* **Task instructions**
Take the listing below and print exactly the lines starting at the line containing "## Non-Interactive Mode" and ending at the line containing "- Language: Python3", both ends included, and no others.

[[ Data provided, beginning ]]

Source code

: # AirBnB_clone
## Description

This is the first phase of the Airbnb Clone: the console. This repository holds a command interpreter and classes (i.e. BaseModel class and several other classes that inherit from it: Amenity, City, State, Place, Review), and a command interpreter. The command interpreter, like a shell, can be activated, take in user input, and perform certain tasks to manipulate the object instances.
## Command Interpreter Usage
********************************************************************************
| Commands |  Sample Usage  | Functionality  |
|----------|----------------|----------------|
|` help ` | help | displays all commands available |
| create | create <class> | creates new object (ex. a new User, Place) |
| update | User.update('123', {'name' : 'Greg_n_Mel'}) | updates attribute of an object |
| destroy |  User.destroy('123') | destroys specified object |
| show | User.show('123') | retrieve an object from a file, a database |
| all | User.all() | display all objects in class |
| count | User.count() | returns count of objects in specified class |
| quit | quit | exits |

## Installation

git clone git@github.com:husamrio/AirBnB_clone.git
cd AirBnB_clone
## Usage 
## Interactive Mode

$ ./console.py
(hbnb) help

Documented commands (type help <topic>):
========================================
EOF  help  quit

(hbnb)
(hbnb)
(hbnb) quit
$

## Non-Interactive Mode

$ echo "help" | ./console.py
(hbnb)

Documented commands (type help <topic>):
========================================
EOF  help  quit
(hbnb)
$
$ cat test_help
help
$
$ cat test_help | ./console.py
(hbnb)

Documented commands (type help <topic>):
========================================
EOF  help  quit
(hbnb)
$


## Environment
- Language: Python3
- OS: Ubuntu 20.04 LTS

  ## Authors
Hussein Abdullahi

[[ Data provided, end ]]

* **Answer for the task**
## Non-Interactive Mode

$ echo "help" | ./console.py
(hbnb)

Documented commands (type help <topic>):
========================================
EOF  help  quit
(hbnb)
$
$ cat test_help
help
$
$ cat test_help | ./console.py
(hbnb)

Documented commands (type help <topic>):
========================================
EOF  help  quit
(hbnb)
$


## Environment
- Language: Python3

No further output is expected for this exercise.